You are viewing a plain text version of this content. The canonical link for it is here.

Posted to user@flink.apache.org by mrooding <ad...@webresource.nl> on 2017/10/31 12:55:03 UTC

JobManager web interface redirect strategy when running in HA

Hi

We're running 3 job managers in high availability cluster mode backed by
OpenStack/Openshift. We're currently exposing all 3 job managers using 3
different routes (flink-1.domain.tld, flink-2.domain.tld,
flink-3.domain.tld). When accessing the route for a job manager which isn't
the leader it automatically redirects the user to the host and port of the
leading job manager. From what I've seen in the source code the rpc address
and port are being used to redirect. Since the internal hostnames are not
accessible outside the cluster this obviously doesn't work.

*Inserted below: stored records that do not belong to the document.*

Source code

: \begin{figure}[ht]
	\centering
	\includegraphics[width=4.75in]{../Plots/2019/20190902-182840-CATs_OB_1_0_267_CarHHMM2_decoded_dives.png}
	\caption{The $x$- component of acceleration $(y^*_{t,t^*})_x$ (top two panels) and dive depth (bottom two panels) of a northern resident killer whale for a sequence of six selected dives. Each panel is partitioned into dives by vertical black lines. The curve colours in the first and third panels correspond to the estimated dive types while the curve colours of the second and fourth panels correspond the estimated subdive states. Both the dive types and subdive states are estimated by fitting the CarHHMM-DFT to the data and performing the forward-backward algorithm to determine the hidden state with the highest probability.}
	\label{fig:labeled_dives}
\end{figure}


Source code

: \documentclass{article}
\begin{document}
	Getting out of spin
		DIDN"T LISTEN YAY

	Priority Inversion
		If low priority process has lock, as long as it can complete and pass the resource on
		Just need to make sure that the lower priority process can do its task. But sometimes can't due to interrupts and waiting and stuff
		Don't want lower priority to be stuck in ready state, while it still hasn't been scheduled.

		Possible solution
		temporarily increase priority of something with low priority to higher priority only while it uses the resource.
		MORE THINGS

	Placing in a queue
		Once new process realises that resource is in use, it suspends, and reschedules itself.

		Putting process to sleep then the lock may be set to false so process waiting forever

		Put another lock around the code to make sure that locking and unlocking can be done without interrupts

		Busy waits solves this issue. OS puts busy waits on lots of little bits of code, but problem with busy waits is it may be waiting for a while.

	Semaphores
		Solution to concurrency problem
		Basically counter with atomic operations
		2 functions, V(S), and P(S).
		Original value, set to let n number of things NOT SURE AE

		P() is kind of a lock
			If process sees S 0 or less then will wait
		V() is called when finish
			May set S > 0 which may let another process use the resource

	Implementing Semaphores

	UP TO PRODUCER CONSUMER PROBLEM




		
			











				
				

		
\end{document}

The nicest solution would be a single route (flink.domain.tld) which would
correctly delegate requests to the leading job manager. The second best
solution would probably be the possibility to declare a public URL in the
flink configuration file.

I'd be more than happy to contribute to Flink and add support for this but
I'd love to hear your ideas about it.

Kind regards

Marc




--
Sent from: http://apache-flink-user-mailing-list-archive.2336050.n4.nabble.com/

Re: JobManager web interface redirect strategy when running in HA

Posted by mrooding <ad...@webresource.nl>.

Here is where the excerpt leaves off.